Currently at one client they have 8x WS-C3750-24PS-S in two stacks which is EOL, it has a replacement part number of WS-C3750V2-24PS-S. The current switches have a 18gigabit switching fabric across each stack and the new one has a 32gigabit switching fabric across the stack as well as full gigabit ports. The prices range from £2300-3000 per 24 port switch. I understand that we can’t be replacing all the switches at this point, but we have to make a purchase with current switches and future upgrades in mind. The future switches will have to have POE for the voip phones, we will need to find out how much watts is required for all the phones when we do replace the switching.

If we just purchase some cisco gigabit switches we will have to consider how these are going to connect to the current stack. Ideally we would replace the entire stack and plug the netapp and esxi in to two switches (with nothing else in them) on the stack to take advantage of the stacked switch fabric bandwidth. But I think for storage switches we could just use 2x Cisco Catalyst 2960S-24TS-L (£1100 inc vat) and create a new stack and connect it to the current setup.
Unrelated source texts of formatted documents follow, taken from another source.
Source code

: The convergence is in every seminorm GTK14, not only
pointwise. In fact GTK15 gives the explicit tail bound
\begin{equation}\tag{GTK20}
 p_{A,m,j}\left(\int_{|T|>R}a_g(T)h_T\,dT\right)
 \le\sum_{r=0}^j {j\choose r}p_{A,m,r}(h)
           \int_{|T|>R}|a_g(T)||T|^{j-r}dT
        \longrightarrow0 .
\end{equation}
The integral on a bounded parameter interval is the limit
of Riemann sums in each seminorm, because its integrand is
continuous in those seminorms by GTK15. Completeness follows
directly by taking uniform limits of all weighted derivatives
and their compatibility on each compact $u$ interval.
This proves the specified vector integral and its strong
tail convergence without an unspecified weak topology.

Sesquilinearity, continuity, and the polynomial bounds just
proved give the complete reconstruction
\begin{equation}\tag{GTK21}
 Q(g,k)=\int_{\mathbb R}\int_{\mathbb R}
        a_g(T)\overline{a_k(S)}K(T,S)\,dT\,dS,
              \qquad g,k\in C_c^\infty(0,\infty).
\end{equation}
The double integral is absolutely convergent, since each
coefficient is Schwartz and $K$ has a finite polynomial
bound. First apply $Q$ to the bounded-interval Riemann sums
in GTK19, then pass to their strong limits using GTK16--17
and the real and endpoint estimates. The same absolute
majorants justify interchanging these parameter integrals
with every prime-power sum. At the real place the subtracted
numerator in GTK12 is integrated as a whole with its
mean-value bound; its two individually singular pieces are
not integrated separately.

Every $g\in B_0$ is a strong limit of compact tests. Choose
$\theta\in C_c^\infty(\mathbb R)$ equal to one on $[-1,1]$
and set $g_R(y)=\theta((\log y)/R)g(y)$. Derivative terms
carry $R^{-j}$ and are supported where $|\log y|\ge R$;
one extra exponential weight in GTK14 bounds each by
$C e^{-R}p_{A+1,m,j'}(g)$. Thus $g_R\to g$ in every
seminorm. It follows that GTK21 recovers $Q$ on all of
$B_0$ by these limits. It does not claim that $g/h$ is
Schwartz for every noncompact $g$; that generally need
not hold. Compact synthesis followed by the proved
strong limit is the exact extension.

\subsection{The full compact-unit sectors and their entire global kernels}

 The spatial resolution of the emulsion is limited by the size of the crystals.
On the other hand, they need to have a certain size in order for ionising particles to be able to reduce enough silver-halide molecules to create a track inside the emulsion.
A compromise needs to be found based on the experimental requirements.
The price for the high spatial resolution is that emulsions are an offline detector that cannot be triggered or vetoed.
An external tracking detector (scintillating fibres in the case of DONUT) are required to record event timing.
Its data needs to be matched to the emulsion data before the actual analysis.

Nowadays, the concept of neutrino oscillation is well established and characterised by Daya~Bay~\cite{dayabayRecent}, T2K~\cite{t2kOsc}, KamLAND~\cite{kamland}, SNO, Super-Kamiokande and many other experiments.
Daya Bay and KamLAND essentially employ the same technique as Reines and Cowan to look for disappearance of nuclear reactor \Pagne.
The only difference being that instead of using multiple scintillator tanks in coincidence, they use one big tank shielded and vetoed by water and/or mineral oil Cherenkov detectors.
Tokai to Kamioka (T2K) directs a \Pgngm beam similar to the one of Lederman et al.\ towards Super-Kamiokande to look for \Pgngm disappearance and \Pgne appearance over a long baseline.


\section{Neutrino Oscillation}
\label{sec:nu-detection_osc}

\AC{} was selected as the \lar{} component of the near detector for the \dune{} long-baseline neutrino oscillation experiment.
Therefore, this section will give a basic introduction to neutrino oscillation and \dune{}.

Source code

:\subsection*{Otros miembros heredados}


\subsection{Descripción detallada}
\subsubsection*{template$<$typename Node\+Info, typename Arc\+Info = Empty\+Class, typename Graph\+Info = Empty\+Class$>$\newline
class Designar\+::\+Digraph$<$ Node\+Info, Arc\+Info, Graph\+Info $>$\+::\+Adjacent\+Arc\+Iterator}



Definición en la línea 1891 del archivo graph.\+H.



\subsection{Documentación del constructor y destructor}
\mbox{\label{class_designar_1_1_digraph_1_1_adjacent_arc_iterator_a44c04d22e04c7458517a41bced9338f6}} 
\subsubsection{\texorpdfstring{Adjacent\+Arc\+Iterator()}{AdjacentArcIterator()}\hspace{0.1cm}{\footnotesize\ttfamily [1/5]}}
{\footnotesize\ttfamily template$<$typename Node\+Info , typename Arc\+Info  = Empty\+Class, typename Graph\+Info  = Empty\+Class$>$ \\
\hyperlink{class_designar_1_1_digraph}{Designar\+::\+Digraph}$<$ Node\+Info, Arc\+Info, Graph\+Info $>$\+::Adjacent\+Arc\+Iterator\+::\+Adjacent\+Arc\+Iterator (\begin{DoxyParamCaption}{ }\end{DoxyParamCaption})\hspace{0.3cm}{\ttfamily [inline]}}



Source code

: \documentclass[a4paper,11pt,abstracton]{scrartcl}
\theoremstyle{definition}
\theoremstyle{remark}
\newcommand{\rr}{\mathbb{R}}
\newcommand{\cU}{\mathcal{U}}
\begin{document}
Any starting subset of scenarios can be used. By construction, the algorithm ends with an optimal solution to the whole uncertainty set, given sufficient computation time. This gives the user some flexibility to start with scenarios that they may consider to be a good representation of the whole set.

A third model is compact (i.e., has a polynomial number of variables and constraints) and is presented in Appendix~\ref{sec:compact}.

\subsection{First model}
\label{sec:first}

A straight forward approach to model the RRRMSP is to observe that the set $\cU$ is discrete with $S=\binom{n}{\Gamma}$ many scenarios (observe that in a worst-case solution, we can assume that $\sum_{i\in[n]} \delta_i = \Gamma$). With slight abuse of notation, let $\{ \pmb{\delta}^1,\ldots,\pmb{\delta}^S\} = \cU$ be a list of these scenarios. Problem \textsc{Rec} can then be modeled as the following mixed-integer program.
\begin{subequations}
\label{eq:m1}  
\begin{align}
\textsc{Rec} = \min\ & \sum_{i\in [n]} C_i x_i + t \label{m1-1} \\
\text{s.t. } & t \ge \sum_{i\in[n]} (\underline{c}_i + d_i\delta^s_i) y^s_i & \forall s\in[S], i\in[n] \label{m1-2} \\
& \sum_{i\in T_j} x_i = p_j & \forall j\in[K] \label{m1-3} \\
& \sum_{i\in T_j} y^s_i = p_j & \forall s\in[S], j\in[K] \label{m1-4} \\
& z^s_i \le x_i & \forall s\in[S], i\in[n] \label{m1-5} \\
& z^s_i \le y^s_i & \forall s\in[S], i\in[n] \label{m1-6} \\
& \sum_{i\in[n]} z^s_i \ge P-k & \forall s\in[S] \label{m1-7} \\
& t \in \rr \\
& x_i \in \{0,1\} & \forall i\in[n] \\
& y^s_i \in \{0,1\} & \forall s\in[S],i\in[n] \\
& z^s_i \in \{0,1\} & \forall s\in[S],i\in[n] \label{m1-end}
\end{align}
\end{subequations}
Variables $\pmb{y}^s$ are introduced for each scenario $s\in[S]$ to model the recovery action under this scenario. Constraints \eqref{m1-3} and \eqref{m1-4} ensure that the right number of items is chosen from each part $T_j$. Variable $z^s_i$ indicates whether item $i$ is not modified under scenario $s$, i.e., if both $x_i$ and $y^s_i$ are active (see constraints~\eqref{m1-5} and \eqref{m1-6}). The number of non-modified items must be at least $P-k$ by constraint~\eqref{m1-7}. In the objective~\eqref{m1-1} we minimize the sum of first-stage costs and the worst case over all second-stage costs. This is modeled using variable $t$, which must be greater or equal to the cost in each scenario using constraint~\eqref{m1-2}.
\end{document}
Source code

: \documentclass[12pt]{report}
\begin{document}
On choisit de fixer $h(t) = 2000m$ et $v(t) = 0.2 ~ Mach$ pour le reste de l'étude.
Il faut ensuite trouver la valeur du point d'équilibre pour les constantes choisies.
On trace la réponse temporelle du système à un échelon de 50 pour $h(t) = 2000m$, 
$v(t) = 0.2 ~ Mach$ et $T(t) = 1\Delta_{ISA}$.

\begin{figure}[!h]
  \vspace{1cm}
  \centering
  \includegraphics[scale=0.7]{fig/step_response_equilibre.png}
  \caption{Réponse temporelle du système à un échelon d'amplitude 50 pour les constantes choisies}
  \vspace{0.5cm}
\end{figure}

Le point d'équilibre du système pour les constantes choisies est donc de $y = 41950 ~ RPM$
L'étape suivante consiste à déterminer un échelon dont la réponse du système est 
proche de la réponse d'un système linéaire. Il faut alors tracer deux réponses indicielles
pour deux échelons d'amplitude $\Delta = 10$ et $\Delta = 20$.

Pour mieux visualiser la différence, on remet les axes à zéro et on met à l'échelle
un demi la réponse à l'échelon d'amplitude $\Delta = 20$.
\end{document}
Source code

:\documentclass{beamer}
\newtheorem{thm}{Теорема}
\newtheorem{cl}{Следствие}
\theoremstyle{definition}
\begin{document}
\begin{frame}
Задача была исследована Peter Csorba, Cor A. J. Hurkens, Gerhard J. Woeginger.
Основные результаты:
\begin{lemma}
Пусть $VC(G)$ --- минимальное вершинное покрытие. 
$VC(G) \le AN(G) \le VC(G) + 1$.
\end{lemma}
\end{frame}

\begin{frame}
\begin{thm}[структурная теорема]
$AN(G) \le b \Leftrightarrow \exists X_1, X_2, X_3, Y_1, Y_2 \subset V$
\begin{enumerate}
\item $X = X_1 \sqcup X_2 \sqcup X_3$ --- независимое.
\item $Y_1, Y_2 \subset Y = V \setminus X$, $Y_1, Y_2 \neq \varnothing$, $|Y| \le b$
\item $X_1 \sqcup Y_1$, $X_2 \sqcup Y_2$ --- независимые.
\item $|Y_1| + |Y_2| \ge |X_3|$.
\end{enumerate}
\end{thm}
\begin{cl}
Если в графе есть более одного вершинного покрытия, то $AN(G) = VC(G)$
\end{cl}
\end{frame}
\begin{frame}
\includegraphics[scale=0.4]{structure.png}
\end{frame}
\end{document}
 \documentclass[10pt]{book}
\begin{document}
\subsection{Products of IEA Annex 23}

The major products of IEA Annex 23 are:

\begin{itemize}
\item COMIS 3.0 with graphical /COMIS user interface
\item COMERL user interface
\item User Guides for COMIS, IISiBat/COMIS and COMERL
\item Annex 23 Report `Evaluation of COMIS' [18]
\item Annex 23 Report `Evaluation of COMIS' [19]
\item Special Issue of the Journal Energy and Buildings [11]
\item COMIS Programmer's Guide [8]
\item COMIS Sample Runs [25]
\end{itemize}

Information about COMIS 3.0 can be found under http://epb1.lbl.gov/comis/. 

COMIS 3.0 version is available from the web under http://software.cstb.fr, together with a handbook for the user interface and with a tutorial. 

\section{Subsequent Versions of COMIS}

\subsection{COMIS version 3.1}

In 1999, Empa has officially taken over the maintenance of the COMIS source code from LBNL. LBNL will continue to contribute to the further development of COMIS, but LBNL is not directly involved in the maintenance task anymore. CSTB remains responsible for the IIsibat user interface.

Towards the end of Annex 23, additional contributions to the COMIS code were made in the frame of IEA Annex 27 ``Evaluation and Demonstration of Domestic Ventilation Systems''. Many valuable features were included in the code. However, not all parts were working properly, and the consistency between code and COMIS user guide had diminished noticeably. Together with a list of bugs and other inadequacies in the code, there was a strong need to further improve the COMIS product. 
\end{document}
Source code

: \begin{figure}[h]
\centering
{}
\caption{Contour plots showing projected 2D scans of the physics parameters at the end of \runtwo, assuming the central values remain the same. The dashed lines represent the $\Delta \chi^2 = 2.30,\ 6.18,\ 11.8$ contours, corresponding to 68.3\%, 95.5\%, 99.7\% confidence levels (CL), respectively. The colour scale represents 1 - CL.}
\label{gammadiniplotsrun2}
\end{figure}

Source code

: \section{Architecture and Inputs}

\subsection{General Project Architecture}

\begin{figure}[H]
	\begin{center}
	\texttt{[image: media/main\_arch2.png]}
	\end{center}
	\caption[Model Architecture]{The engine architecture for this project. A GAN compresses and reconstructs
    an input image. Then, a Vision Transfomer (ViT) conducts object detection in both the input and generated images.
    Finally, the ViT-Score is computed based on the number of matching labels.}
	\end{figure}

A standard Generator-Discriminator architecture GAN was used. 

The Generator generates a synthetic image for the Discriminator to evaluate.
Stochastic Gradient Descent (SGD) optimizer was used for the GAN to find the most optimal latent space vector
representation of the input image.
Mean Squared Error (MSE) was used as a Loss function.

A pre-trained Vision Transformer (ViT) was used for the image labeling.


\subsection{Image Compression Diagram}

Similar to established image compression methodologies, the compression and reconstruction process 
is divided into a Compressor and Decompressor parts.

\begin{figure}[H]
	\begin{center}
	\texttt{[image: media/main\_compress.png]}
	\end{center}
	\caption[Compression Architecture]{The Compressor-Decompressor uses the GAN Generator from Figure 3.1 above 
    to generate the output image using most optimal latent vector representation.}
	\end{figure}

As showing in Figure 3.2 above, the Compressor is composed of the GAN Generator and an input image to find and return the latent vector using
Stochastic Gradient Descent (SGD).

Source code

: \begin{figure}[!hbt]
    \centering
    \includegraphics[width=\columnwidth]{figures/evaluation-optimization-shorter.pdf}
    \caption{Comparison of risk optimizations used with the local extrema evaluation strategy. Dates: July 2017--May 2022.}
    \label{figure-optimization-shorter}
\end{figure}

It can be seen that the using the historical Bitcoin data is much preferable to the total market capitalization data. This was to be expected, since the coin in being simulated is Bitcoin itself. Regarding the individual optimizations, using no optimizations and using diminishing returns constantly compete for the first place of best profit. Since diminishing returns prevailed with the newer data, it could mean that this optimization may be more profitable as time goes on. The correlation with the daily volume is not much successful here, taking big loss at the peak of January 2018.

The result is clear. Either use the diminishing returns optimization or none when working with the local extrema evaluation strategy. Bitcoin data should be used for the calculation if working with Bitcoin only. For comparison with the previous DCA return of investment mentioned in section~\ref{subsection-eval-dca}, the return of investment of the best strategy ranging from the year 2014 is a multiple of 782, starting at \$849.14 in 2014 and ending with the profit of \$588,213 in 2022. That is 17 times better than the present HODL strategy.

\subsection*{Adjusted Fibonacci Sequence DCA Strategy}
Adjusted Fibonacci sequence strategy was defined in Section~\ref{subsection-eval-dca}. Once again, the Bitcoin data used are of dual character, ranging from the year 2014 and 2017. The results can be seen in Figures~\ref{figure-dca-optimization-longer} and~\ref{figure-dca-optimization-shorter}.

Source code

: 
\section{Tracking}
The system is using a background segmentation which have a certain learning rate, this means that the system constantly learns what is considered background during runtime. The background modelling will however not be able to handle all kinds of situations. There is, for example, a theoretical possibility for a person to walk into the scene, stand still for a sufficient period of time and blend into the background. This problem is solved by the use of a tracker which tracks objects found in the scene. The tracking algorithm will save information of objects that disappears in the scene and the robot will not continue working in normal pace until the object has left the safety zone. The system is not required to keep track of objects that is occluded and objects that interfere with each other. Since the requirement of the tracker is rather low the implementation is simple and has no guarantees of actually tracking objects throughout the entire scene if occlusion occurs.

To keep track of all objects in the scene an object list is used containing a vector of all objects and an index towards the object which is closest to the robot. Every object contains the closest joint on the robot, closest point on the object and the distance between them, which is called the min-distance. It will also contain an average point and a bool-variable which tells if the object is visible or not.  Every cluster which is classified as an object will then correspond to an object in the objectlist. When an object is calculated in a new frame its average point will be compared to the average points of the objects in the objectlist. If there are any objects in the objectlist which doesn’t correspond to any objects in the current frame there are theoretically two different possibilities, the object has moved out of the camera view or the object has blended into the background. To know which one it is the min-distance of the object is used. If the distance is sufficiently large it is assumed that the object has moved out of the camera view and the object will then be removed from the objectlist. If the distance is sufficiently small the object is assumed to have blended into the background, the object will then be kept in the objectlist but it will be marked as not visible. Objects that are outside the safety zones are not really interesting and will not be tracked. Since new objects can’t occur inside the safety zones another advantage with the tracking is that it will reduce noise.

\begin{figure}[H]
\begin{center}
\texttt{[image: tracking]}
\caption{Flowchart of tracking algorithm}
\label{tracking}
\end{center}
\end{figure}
But I am not sure how well that will perform and if we will find that when we do finally get around to upgrading all the switches that we are stuck with 2960s that don’t have poe and don’t stack with a 3750 due to different stacking technology.

It might be better than to just buy two WS-C3750V2-24PS-S for the new netapp 2240 and hp gen8 esxi using iscsi? then we do get a budget for upgrading all the switches the esxi switches will stack with the rest of the switches.

any comments ?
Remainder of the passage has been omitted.